The Dolphins started using the formation in Week 3 of the 2008 season because they needed a strategy that put Brown and Ricky Williams, the team's two Pro Bowl tailbacks, on the field at the same time.

"That's smart football," said offensive coordinator Dan Henning, "get your best players on the field."

Last year, the Dolphins ran an unbalanced line, shifting both tackles to one side, and usually kept the quarterback on the field. This year the wildcat has evolved to a conventionally balanced line that often includes two tight ends and fullback Lousaka Polite primarily serving as blockers.

Sometimes the quarterback is included, sometimes he's not, replaced by a receiver or running back.

The biggest benefit of the wildcat? It eats up each opponent's weekly preparation time because defending it requires hours of film study and practice time.

"When you think about Ronnie Brown and Ricky Williams, and the ability of those two backs, defenses have to work hard to prepare for them," Shula said. "They have [the wildcat] and their regular offense. They've got a lot of different ways to attack a defense."

End around

Here's the biggest misconception about the wildcat.

Many think the actual wildcat member of the scheme is the tailback receiving the direct snap, which is usually Brown.

Actually, the player running the end around, crossing the triggerman at the time of the snap to create an element of misdirection, is the wildcat.

The intent of the end-around fake, which is occasionally handed off, is to keep the defense somewhat honest, stretching the edges of their coverage, which spaces out the field. Putting a man in motion also helps the offense identify if the defense is in zone or man coverage. Ryan said it's the timing of the end around that makes the play so challenging to stop.

"He is at full speed, so he a lot of times will outrun [the defense]. You may have a [defensive] end that's wide and all that, but he immediately breaks containment because he's moving full speed," Ryan said. "Then, when he gets into the secondary, you may have a one-on-one matchup, but it's not a good one for you because you've got a smaller player trying to tackle Ricky Williams coming full speed around the corner. It's not a pleasant sight."

Zone runs

It's hard to ignore a running play that averages 6 yards. That's why the Dolphins' wildcat caught fire around the NFL last season, and has remained hot. This season nearly a dozen teams run their version.

No matter how teams decide to defend it, wildcat runs -- big and small -- eat up time of possession, convert first downs, and score in the red zone.

"We've seen defenses do everything against it," Dolphins coach Tony Sparano said. "We have seen pressure, we have seen people making a conscience effort to set the edges of the defense, and we have seen people stack the box. We have seen people leaving a safety in the middle of the field, thinking that's the answer is to us not throwing the football.
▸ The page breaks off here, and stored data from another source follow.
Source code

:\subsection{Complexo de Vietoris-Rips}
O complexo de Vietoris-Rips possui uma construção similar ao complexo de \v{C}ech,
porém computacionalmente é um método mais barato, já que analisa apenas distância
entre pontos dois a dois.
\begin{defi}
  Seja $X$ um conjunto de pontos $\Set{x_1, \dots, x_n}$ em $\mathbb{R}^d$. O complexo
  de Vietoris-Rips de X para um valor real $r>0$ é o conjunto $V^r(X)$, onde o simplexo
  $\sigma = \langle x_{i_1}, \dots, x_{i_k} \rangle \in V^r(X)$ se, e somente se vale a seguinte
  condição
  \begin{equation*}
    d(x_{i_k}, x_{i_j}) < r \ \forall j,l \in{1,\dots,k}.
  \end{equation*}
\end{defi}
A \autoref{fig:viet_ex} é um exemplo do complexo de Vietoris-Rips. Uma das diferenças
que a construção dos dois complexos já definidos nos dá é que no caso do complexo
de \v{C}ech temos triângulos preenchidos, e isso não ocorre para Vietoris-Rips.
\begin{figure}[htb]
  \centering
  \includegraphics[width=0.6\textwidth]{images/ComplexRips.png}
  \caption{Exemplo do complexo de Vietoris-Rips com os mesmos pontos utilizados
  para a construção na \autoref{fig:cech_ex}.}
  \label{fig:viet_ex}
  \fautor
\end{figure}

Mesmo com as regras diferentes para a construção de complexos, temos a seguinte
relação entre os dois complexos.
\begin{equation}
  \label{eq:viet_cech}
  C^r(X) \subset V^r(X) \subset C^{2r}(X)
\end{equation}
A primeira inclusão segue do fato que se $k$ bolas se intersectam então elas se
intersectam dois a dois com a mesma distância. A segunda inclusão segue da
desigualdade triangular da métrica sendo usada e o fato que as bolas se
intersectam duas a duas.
And we've seen even fronts, odd fronts, over-shifted fronts -- everything."

The Saints limited the scheme's effectiveness last Sunday, holding the Dolphins to 30 rushing yards on 13 wildcat plays by blitzing the cornerbacks in the second half. Expect others to try that approach, and the Dolphins to have a counterpunch for it.

Wild throw

Before every wildcat play, Brown is responsible for scanning the defense and making sure he executes the optimal play.

Sometimes, like on the opening series of the first Jets game, the proper read calls for Brown, a lefty, to throw the ball.
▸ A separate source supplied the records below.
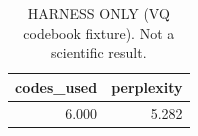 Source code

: \begin{table}[t]
\centering
\caption{HARNESS ONLY (VQ codebook fixture). Not a scientific result.}
\label{tab:codebook}
\begin{tabular}{rr}
\toprule
codes\_used & perplexity \\
\midrule
6.000 & 5.282 \\
\bottomrule
\end{tabular}
\end{table}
Throwing out of the wildcat is a way of keeping defenses honest. When the Dolphins keep the quarterback on the field, they have the option of executing a double pass, as long as Brown's throw to the quarterback is a lateral. The Dolphins have scored two touchdowns in the seven throws made out of the wildcat since 2008.
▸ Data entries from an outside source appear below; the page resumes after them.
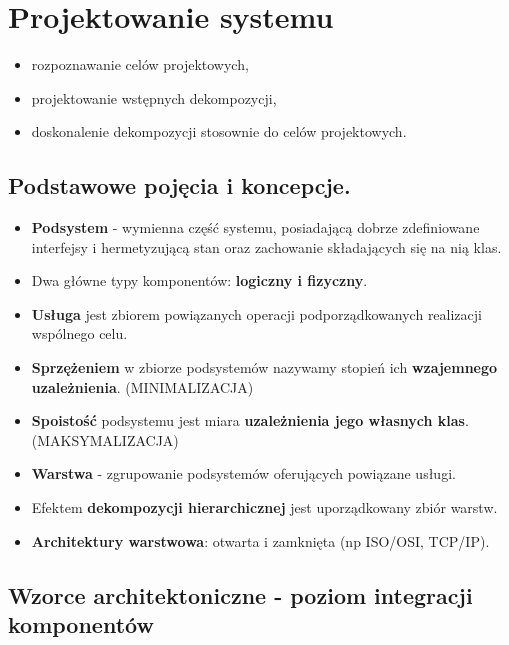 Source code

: \documentclass[a4paper]{article}
\begin{document}
    \section{Projektowanie systemu}
    \begin{itemize}
        \item rozpoznawanie celów projektowych,
        \item projektowanie wstępnych dekompozycji,
        \item doskonalenie dekompozycji stosownie do celów projektowych.
    \end{itemize}

    \subsection{Podstawowe pojęcia i koncepcje.}
    \begin{itemize}
        \item \textbf{Podsystem} - wymienna część systemu, posiadającą dobrze zdefiniowane interfejsy i
        hermetyzującą stan oraz zachowanie składających się na nią klas.
        \item Dwa główne typy komponentów: \textbf{logiczny i fizyczny}.
        \item \textbf{Usługa} jest zbiorem powiązanych operacji podporządkowanych realizacji wspólnego
        celu.
        \item \textbf{Sprzężeniem} w zbiorze podsystemów nazywamy stopień ich \textbf{wzajemnego uzależnienia}. (MINIMALIZACJA)
        \item \textbf{Spoistość} podsystemu jest miara \textbf{uzależnienia jego własnych klas}. (MAKSYMALIZACJA)
        \item \textbf{Warstwa} - zgrupowanie podsystemów oferujących powiązane usługi.
        \item Efektem \textbf{dekompozycji hierarchicznej} jest uporządkowany zbiór warstw.
        \item \textbf{Architektury warstwowa}: otwarta i zamknięta (np ISO/OSI, TCP/IP).
    \end{itemize}

    \subsection{Wzorce architektoniczne - poziom integracji komponentów}
\end{document}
The team practices passing out of the wildcat each week, and there have been instances when Brown participates in throwing drills with the quarterbacks.

"I'm a running back, so I haven't thrown many passes. I just try to take advantage of opportunities," said Brown, who has completed 2 of 6 for 40 yards and a touchdown. "I try not to think about it. If I see a guy open, I try to get him the ball."